From previous episodes, I think we can accept that there is "Him" and it's probably not Zeke, The Bearded Guy. In fact, his response concerning Zeke makes me think even more that Zeke is somehow separate from the "Others". So perhaps "Gale" started to tell the truth towards the end.

Zeke is definately not the leader of the others, though there's no reason to think he isn't part of that group.

It's Zeke himself that lets us know he isn't the leader, back on the 3/1 episode "Maternity Leave."

When Zeke and Ethan are speaking in the hallway of the Medical station, Zeke says:


“Well what am I supposed to tell Him? You know what He’s going to do when He finds out…”

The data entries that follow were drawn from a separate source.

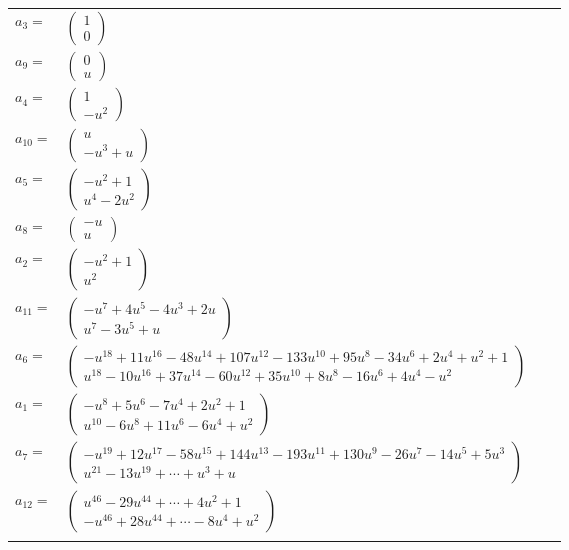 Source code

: \documentclass[1p]{elsarticle_modified}
\theoremstyle{definition}
\begin{document}
\begin{tabular}{m{7pt} m{180pt} m{7pt} m{180pt} }
\flushright $a_{3}=$&$\begin{pmatrix}1\\0\end{pmatrix}$ \\
\flushright $a_{9}=$&$\begin{pmatrix}0\\u\end{pmatrix}$ \\
\flushright $a_{4}=$&$\begin{pmatrix}1\\- u^2\end{pmatrix}$ \\
\flushright $a_{10}=$&$\begin{pmatrix}u\\- u^3+u\end{pmatrix}$ \\
\flushright $a_{5}=$&$\begin{pmatrix}- u^2+1\\u^4-2 u^2\end{pmatrix}$ \\
\flushright $a_{8}=$&$\begin{pmatrix}- u\\u\end{pmatrix}$ \\
\flushright $a_{2}=$&$\begin{pmatrix}- u^2+1\\u^2\end{pmatrix}$ \\
\flushright $a_{11}=$&$\begin{pmatrix}- u^7+4 u^5-4 u^3+2 u\\u^7-3 u^5+u\end{pmatrix}$ \\
\flushright $a_{6}=$&$\begin{pmatrix}- u^{18}+11 u^{16}-48 u^{14}+107 u^{12}-133 u^{10}+95 u^8-34 u^6+2 u^4+u^2+1\\u^{18}-10 u^{16}+37 u^{14}-60 u^{12}+35 u^{10}+8 u^8-16 u^6+4 u^4- u^2\end{pmatrix}$ \\
\flushright $a_{1}=$&$\begin{pmatrix}- u^8+5 u^6-7 u^4+2 u^2+1\\u^{10}-6 u^8+11 u^6-6 u^4+u^2\end{pmatrix}$ \\
\flushright $a_{7}=$&$\begin{pmatrix}- u^{19}+12 u^{17}-58 u^{15}+144 u^{13}-193 u^{11}+130 u^9-26 u^7-14 u^5+5 u^3\\u^{21}-13 u^{19}+\cdots+u^3+u\end{pmatrix}$ \\
\flushright $a_{12}=$&$\begin{pmatrix}u^{46}-29 u^{44}+\cdots+4 u^2+1\\- u^{46}+28 u^{44}+\cdots-8 u^4+u^2\end{pmatrix}$\\&\end{tabular}
\end{document}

Henry's conversation with Locke merely confirms that Zeke isn't the leader. Prior to Claire's episode last month, I think most of us had always assumed that he was.

Josh said...

I had missed that was a Beardless Zeke, but I never really assumed Zeke was high on the ladder ... but we can see where Locke's perception would be that Zeke might - after the last confrontation.

Zeke and Ethan talking to each other might dissolve the two Others idea, since I was putting Ethan and Goodwin into one camp, and Zeke and Alex into another (with Alex double crossing Ethan's side). Now it would seem the chain goes something like Alex/Ethan->Zeke->Henry.

But still, Gale's comment on Zeke made it sound he considered him with some disdain. So he's either low-level or perhpas some kind of outcast.

At this point, it feels like there is a whole other stage past what we've been allowed to see, with a curtain being ready to get drawn. Gale's comments of how insignificant the Hatch was makes one wonder just what else is on the island (probably indicated by the Blacklight Map).